Paul goes on to say, “Convinced of this, I know that I shall remain and continue with you all, for your progress and joy in the faith” (Philippians 1:25).

The Apostle knows the Lord has given him a work to do and because he does this work he says, “Christ will be magnified in body, whether by life or by death” (Philippians 1:20). Would that each of us could say these words! Paul knows his task and he sets to it as the “good and faithful servant” (Matthew 25:23).

The Lord Jesus has indeed given each of us a task to do, a work to undertake, whether it be as a husband or wife, a mother or father, a child, a student or priest or professed religious. We are all workers in the Lord’s vineyard, though some of us perform our work better than others.

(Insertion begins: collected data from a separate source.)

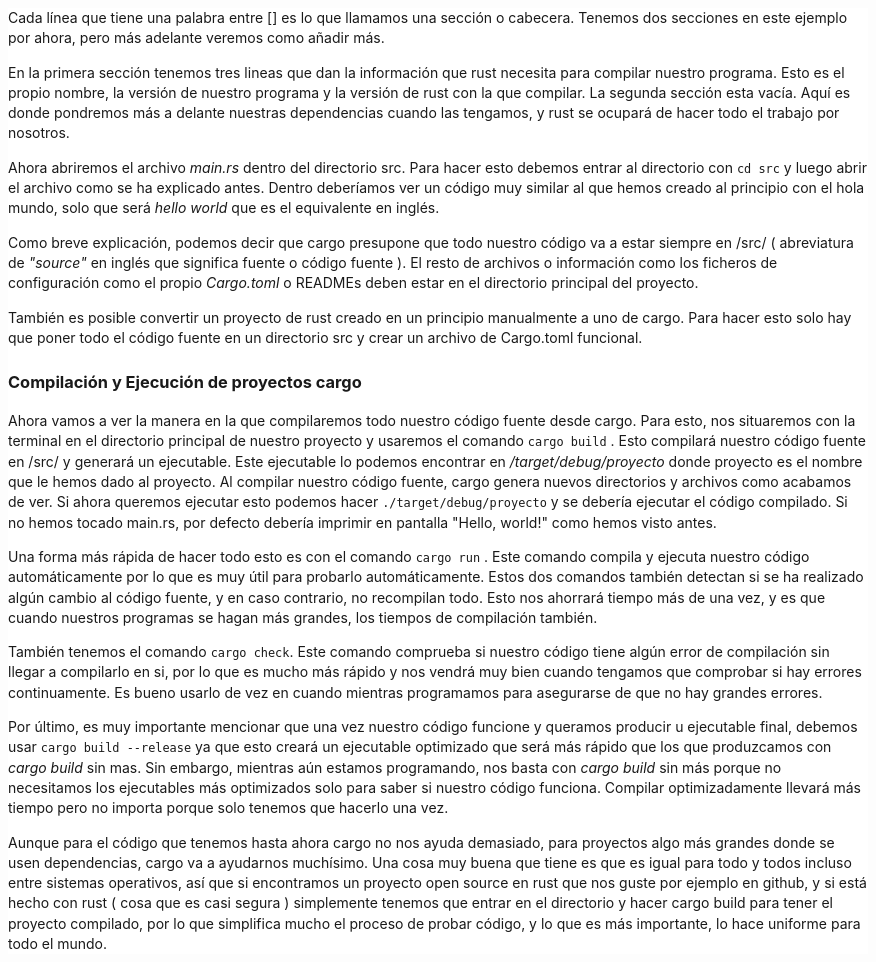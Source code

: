 Cada línea que tiene una palabra entre [] es lo que llamamos una sección o cabecera. Tenemos dos secciones en este ejemplo por ahora, pero más adelante veremos como añadir más. 

En la primera sección tenemos tres lineas que dan la información que rust necesita para compilar nuestro programa. Esto es el propio nombre, la versión de nuestro programa y la versión de rust con la que compilar. La segunda sección esta vacía. Aquí es donde pondremos más a delante nuestras dependencias cuando las tengamos, y rust se ocupará de hacer todo el trabajo por nosotros.

Ahora abriremos el archivo *main.rs* dentro del directorio src. Para hacer esto debemos entrar al directorio con `cd src`  y luego abrir el archivo como se ha explicado antes. Dentro deberíamos ver un código muy similar al que hemos creado al principio con el hola mundo, solo que será *hello world* que es el equivalente en inglés.

Como breve explicación, podemos decir que cargo presupone que todo nuestro código va a estar siempre en /src/ ( abreviatura de *"source"* en inglés que significa fuente o código fuente ). El resto de archivos o información como los ficheros de configuración como el propio *Cargo.toml* o READMEs deben estar en el directorio principal del proyecto. 

También es posible convertir un proyecto de rust creado en un principio manualmente a uno de cargo. Para hacer esto solo hay que poner todo el código fuente en un directorio src y crear un archivo de Cargo.toml funcional.

### Compilación y Ejecución de proyectos cargo

Ahora vamos a ver la manera en la que compilaremos todo nuestro código fuente desde cargo. Para esto, nos situaremos con la terminal en el directorio principal de nuestro proyecto y usaremos el comando `cargo build` . Esto compilará nuestro código fuente en /src/ y generará un ejecutable. Este ejecutable lo podemos encontrar en */target/debug/proyecto* donde proyecto es el nombre que le hemos dado al proyecto. Al compilar nuestro código fuente, cargo genera nuevos directorios y archivos como acabamos de ver. Si ahora queremos ejecutar esto podemos hacer `./target/debug/proyecto` y se debería ejecutar el código compilado. Si no hemos tocado main.rs, por defecto debería imprimir en pantalla "Hello, world!" como hemos visto antes.

Una forma más rápida de hacer todo esto es con el comando `cargo run` . Este comando compila y ejecuta nuestro código automáticamente por lo que es muy útil para probarlo automáticamente. Estos dos comandos también detectan si se ha realizado algún cambio al código fuente, y en caso contrario, no recompilan todo. Esto nos ahorrará tiempo más de una vez, y es que cuando nuestros programas se hagan más grandes, los tiempos de compilación también.

También tenemos el comando `cargo check`. Este comando comprueba si nuestro código tiene algún error de compilación sin llegar a compilarlo en si, por lo que es mucho más rápido y nos vendrá muy bien cuando tengamos que comprobar si hay errores continuamente.  Es bueno usarlo de vez en cuando mientras programamos para asegurarse de que no hay grandes errores.

Por último, es muy importante mencionar que una vez nuestro código funcione y queramos producir u ejecutable final, debemos usar `cargo build --release`  ya que esto creará un ejecutable optimizado que será más rápido que los que produzcamos con *cargo build* sin mas. Sin embargo, mientras aún estamos programando, nos basta con *cargo build* sin más porque no necesitamos los ejecutables más optimizados solo para saber si nuestro código funciona. Compilar optimizadamente llevará más tiempo pero no importa porque solo tenemos que hacerlo una vez.

Aunque para el código que tenemos hasta ahora cargo no nos ayuda demasiado, para proyectos algo más grandes donde se usen dependencias, cargo va a ayudarnos muchísimo. Una cosa muy buena que tiene es que es igual para todo y todos incluso entre sistemas operativos, así que si encontramos un proyecto open source en rust que nos guste por ejemplo en github, y si está hecho con rust ( cosa que es casi segura ) simplemente tenemos que entrar en el directorio y hacer cargo build para tener el proyecto compilado, por lo que simplifica mucho el proceso de probar código, y lo que es más importante, lo hace uniforme para todo el mundo.
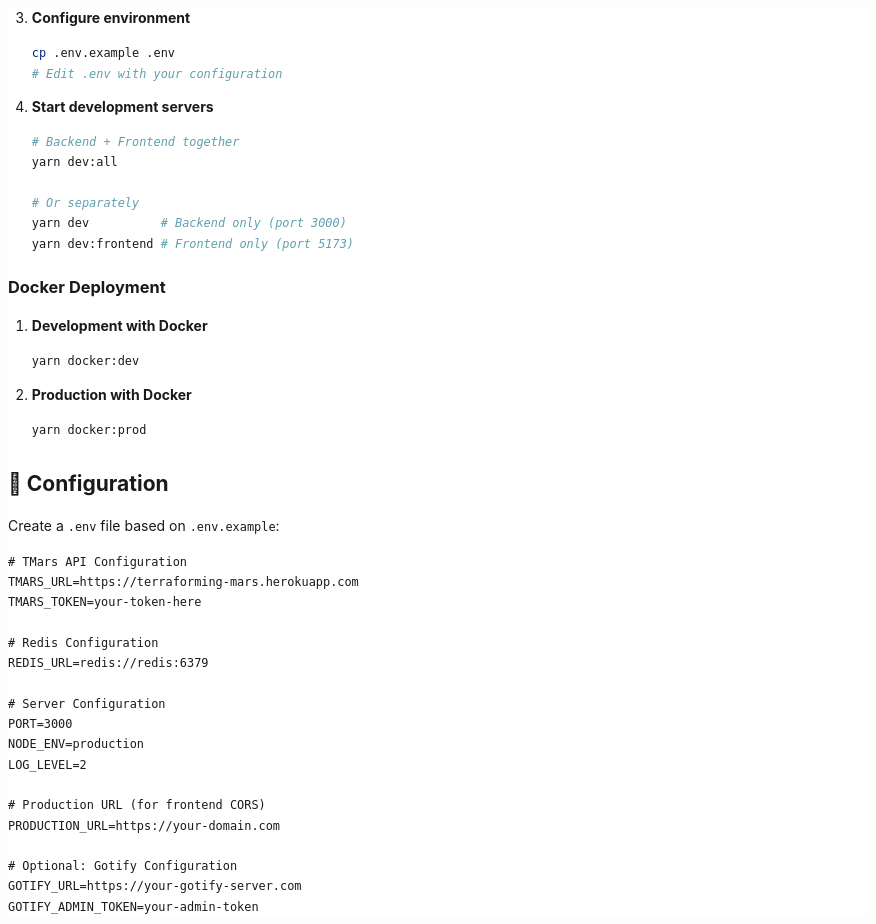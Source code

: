 3. **Configure environment**

   ```bash
   cp .env.example .env
   # Edit .env with your configuration
   ```

4. **Start development servers**

   ```bash
   # Backend + Frontend together
   yarn dev:all

   # Or separately
   yarn dev          # Backend only (port 3000)
   yarn dev:frontend # Frontend only (port 5173)
   ```

### Docker Deployment

1. **Development with Docker**

   ```bash
   yarn docker:dev
   ```

2. **Production with Docker**
   ```bash
   yarn docker:prod
   ```

## 🔧 Configuration

Create a `.env` file based on `.env.example`:

```env
# TMars API Configuration
TMARS_URL=https://terraforming-mars.herokuapp.com
TMARS_TOKEN=your-token-here

# Redis Configuration
REDIS_URL=redis://redis:6379

# Server Configuration
PORT=3000
NODE_ENV=production
LOG_LEVEL=2

# Production URL (for frontend CORS)
PRODUCTION_URL=https://your-domain.com

# Optional: Gotify Configuration
GOTIFY_URL=https://your-gotify-server.com
GOTIFY_ADMIN_TOKEN=your-admin-token
```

Pope Saint Gregory the Great reminds us, “All voices shout, ‘Christ,’ but not everyone’s life shouts it. Many follow God with their voices but flee from him with their conduct.”[3] More than our voices, our very lives must shout Christ so that he will be magnified in us.

Christ has called each of us “to do not merely what pertains to our own benefit but to do what pertains to the glory of God.”[4]

Do you want to be happy? Then follow the example of Saint Paul and live not for your own sake but for the sake of Christ.

Do you want to be free? Then follow the example of Saint Paul who lived not as his own master but as a servant of the Lord.

If we look at life with a wicked and jealous eye, the example of Paul seems ridiculous. But if we stop, even for a moment, and look at Paul with a good eye we know that he lived rightly.

If we seek happiness in this life and in the next, we must work as laborers in the Lord’s vineyard because “from him we come, by his own power we are created, and to him we return.”[5]

At the end of each day, let each of us echo the words of that servant in another parable: “We are unprofitable servants; we have done what we were obliged to do” (Luke 17:10). Amen.

[1] Saint Gregory the Great, Forty Gospel Homilies, 19.4. In ibid., 111.
[2] Saint John Chrysostom, The Gospel of Matthew, Homily 64.3. In ibid., 111.
[3] Saint Gregory the Great, Forty Gospel Homilies 19.5. In ibid., 112.
[4] Incomplete Work on Matthew, Homily 34. In ibid., 108.
[5] Saint Ambrose, On Abraham 2.5.22. In ibid., 218.